Simon & Halbig was a doll manufacturer known for bisque doll heads with subtle colouring. They were based in Thuringia, the centre of the German doll industry. They supplied doll heads to many other well known doll makers. These are now collectables.

Description 
Bisque or biscuit porcelain is unglazed porcelain with a matte finish, giving it a realistic skin-like texture. It is usually tinted or painted a realistic skin color. The bisque head is attached to a body made of cloth or leather, or a jointed body made of wood, papier-mâché or composition, a mix of pulp, sawdust, glue and similar materials. Many, like Simon & Halbig,  came from the Thuringia region, which has natural deposits of the clay used to make the dolls.

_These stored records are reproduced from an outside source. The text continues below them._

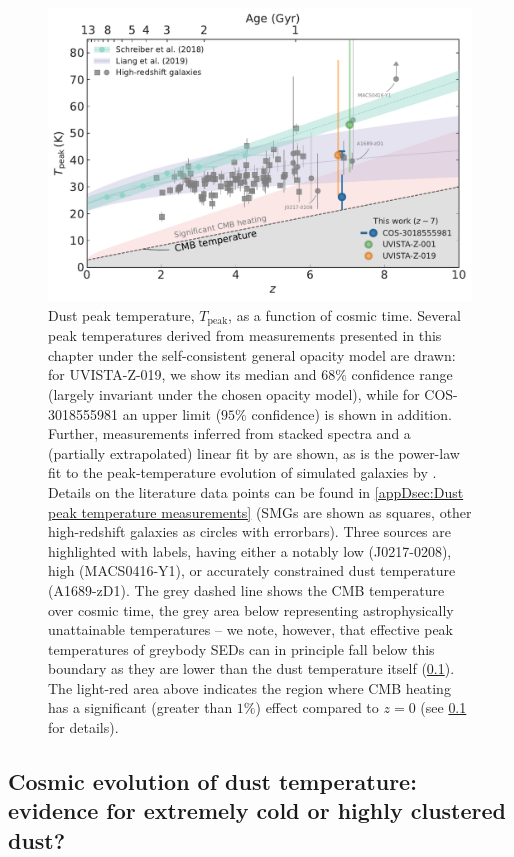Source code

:\begin{figure}
    \centering
    \includegraphics[width=0.8\linewidth]{"Plots/ChapterD/Redshift_T_peak"}
    \caption[Dust peak temperature as a function of redshift.]{Dust peak temperature, $T_\text{peak}$, as a function of cosmic time. Several peak temperatures derived from measurements presented in this chapter under the self-consistent general opacity model are drawn: for UVISTA-Z-019, we show its median and $68\%$ confidence range (largely invariant under the chosen opacity model), while for COS-3018555981 an upper limit ($95\%$ confidence) is shown in addition. Further, measurements inferred from stacked spectra and a (partially extrapolated) linear fit by \citet{2018A&A...609A..30S} are shown, as is the power-law fit to the peak-temperature evolution of simulated galaxies by \citet{2019MNRAS.489.1397L}. Details on the literature data points can be found in \cref{appDsec:Dust peak temperature measurements} (SMGs are shown as squares, other high-redshift galaxies as circles with errorbars). Three sources are highlighted with labels, having either a notably low (J0217-0208), high (MACS0416-Y1), or accurately constrained dust temperature (A1689-zD1). The grey dashed line shows the CMB temperature over cosmic time, the grey area below representing astrophysically unattainable temperatures -- we note, however, that effective peak temperatures of greybody SEDs can in principle fall below this boundary as they are lower than the dust temperature itself (\cref{chDssec:Discussion:Dust_temperatures}). The light-red area above indicates the region where CMB heating has a significant (greater than $1\%$) effect compared to $z=0$ (see \cref{chDssec:Discussion:Dust_temperatures} for details).
    }
    \label{chDfig:T_peak_evolution}
\end{figure}

\subsection{Cosmic evolution of dust temperature: evidence for extremely cold or highly clustered dust?}
\label{chDssec:Discussion:Dust_temperatures}

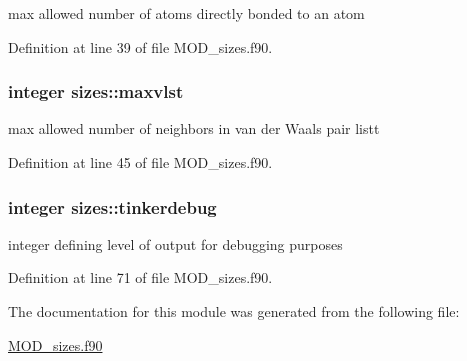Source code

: max allowed number of atoms directly bonded to an atom 



Definition at line 39 of file M\-O\-D\-\_\-sizes.\-f90.

\hypertarget{classsizes_a76b7df25996723eb856ae2da747dc6b1}{
\subsubsection[{maxvlst}]{\setlength{\rightskip}{0pt plus 5cm}integer sizes\-::maxvlst}}\label{classsizes_a76b7df25996723eb856ae2da747dc6b1}


max allowed number of neighbors in van der Waals pair listt 



Definition at line 45 of file M\-O\-D\-\_\-sizes.\-f90.

\hypertarget{classsizes_a8837e11d452843bc5176173e0d6000d0}{
\subsubsection[{tinkerdebug}]{\setlength{\rightskip}{0pt plus 5cm}integer sizes\-::tinkerdebug}}\label{classsizes_a8837e11d452843bc5176173e0d6000d0}


integer defining level of output for debugging purposes 



Definition at line 71 of file M\-O\-D\-\_\-sizes.\-f90.



The documentation for this module was generated from the following file\-:\begin{DoxyCompactItemize}
\item 
\hyperlink{MOD__sizes_8f90}{M\-O\-D\-\_\-sizes.\-f90}\end{DoxyCompactItemize}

Simon & Halbig was known for excellent sculpting of their doll heads, and the high quality of their bisque (porcelain).

German childlike dolls were predominantly produced between 1890 and 1930.

Examples of these dolls can be found in the Barry Elder collection in the Judges' Lodgings Museum, Lancaster

History
Simon & Halbig was founded in 1839 and began making dolls from 1869 in their two porcelain factories in Gräfenhain and Hildburghausen in Thuringia, Germany.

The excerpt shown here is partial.